-- DATASET CONTENT follows --

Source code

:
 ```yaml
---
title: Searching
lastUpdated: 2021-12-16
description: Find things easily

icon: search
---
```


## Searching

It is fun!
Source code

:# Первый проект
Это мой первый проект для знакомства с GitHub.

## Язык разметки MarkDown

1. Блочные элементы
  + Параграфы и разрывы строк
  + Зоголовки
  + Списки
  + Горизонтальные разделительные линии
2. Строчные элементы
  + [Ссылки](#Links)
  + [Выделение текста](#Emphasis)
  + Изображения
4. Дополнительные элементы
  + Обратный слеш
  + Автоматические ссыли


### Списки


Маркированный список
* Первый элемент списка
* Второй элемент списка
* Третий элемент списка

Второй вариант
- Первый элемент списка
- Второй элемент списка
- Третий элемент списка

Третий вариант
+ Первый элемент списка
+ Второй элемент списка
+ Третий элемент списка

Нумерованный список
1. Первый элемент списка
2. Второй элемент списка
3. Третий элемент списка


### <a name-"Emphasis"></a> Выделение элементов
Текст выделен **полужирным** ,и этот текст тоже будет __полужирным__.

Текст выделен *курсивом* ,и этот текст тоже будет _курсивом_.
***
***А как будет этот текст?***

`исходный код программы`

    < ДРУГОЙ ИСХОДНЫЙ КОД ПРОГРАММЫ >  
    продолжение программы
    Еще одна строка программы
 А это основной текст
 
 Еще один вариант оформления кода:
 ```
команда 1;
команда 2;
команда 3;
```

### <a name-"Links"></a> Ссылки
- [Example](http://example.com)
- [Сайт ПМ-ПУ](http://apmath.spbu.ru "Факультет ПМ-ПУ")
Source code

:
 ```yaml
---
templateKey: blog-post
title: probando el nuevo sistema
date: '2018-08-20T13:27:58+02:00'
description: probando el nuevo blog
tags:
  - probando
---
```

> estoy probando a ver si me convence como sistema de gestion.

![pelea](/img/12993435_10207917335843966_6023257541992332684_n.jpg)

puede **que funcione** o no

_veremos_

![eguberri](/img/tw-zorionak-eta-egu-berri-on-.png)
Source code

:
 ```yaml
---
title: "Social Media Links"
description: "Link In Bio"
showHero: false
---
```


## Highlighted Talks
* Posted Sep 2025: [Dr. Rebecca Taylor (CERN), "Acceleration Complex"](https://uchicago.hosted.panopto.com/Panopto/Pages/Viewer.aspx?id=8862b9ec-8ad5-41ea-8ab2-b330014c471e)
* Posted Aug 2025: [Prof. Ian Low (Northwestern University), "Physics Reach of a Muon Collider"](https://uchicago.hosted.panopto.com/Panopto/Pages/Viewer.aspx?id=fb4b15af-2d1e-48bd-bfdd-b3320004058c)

-- DATASET CONTENT concluded --
-- DATASET CONTENT follows --

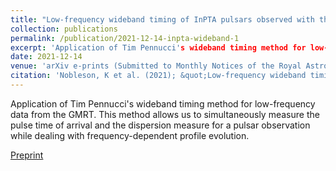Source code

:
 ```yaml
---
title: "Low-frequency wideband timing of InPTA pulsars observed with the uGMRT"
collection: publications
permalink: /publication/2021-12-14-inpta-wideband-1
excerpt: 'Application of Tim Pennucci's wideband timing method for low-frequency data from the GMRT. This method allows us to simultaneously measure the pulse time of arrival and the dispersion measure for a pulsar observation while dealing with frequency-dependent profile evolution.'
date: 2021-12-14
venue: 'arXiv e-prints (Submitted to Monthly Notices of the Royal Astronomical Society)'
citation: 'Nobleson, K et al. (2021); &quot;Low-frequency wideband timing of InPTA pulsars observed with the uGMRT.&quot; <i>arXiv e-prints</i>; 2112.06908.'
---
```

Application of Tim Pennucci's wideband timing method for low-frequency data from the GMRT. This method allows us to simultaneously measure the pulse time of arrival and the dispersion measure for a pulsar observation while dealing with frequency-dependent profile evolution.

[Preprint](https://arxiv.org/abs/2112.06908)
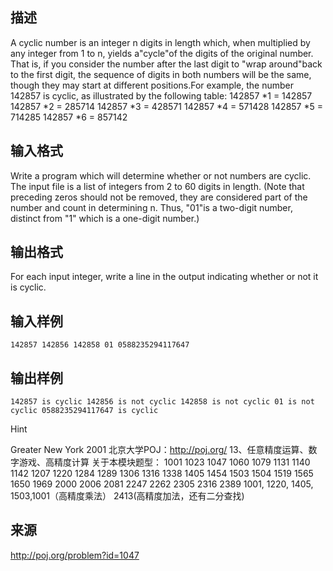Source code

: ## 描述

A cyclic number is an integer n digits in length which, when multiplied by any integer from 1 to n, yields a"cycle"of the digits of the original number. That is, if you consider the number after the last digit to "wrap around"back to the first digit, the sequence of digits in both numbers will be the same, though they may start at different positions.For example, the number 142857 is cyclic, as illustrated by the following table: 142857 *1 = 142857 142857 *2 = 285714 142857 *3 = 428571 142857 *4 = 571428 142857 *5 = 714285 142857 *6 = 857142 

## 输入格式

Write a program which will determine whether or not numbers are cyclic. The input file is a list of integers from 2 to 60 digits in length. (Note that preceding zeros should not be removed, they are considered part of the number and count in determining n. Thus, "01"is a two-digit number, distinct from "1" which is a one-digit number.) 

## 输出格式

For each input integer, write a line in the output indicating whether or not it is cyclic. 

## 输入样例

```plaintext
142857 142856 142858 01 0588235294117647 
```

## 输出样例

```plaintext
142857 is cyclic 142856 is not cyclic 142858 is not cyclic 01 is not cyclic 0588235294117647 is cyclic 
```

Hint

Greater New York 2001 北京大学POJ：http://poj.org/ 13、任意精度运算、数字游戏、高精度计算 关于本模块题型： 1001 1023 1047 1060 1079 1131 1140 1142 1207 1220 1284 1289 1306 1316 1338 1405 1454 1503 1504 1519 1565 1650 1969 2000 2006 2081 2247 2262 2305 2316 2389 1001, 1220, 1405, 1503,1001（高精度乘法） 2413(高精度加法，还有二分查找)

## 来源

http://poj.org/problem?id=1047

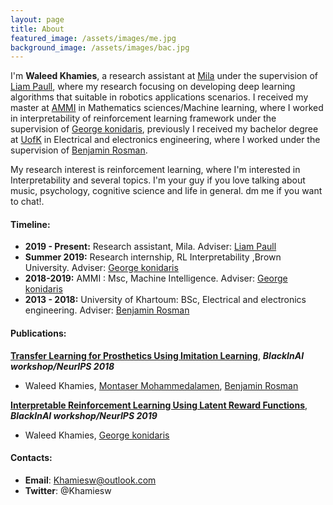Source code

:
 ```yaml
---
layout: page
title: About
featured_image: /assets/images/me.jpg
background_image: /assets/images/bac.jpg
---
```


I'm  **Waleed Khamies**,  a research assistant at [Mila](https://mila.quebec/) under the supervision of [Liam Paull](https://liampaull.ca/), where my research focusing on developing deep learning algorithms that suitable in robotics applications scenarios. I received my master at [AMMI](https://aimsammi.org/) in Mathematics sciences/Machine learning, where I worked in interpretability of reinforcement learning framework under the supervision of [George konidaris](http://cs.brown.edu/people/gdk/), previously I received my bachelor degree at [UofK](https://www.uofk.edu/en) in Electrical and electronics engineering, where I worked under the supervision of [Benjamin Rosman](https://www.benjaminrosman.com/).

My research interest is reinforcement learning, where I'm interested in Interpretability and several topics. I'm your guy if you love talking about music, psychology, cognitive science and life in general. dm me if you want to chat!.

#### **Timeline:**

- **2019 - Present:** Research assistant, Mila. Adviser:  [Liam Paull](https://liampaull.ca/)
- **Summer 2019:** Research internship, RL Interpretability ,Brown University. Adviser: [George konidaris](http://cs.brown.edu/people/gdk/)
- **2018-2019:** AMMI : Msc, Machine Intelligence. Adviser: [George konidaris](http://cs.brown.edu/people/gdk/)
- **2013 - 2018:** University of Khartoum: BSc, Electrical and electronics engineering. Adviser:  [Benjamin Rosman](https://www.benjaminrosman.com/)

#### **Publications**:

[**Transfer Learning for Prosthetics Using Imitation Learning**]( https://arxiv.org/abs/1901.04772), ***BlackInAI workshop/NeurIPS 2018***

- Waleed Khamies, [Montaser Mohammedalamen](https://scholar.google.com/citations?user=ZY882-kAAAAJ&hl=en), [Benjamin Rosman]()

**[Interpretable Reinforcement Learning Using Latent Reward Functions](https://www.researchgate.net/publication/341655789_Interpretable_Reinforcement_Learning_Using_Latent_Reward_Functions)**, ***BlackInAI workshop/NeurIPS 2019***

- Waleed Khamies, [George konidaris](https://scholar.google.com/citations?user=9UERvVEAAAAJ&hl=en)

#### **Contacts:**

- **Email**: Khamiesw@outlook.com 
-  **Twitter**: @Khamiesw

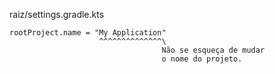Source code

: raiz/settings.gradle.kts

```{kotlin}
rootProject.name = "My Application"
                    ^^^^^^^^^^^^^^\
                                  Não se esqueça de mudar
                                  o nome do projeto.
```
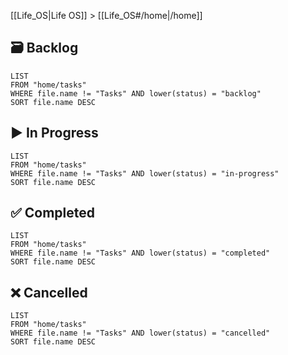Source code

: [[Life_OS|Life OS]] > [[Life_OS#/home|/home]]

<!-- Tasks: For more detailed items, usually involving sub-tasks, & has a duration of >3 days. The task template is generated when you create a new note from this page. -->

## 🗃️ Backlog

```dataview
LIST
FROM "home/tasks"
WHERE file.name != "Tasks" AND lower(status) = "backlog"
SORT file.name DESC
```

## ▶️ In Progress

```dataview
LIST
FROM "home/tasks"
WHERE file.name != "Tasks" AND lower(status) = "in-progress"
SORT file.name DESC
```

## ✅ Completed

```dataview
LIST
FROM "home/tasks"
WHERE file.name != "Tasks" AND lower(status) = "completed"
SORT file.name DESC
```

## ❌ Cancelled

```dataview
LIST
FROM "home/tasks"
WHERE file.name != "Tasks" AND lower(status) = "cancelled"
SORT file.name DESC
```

-- DATASET CONTENT concluded --

Each line from the material above that mentions the word "timing" needs to be copied.

title: "Low-frequency wideband timing of InPTA pulsars observed with the uGMRT"
excerpt: 'Application of Tim Pennucci's wideband timing method for low-frequency data from the GMRT. This method allows us to simultaneously measure the pulse time of arrival and the dispersion measure for a pulsar observation while dealing with frequency-dependent profile evolution.'
citation: 'Nobleson, K et al. (2021); &quot;Low-frequency wideband timing of InPTA pulsars observed with the uGMRT.&quot; <i>arXiv e-prints</i>; 2112.06908.'
Application of Tim Pennucci's wideband timing method for low-frequency data from the GMRT. This method allows us to simultaneously measure the pulse time of arrival and the dispersion measure for a pulsar observation while dealing with frequency-dependent profile evolution.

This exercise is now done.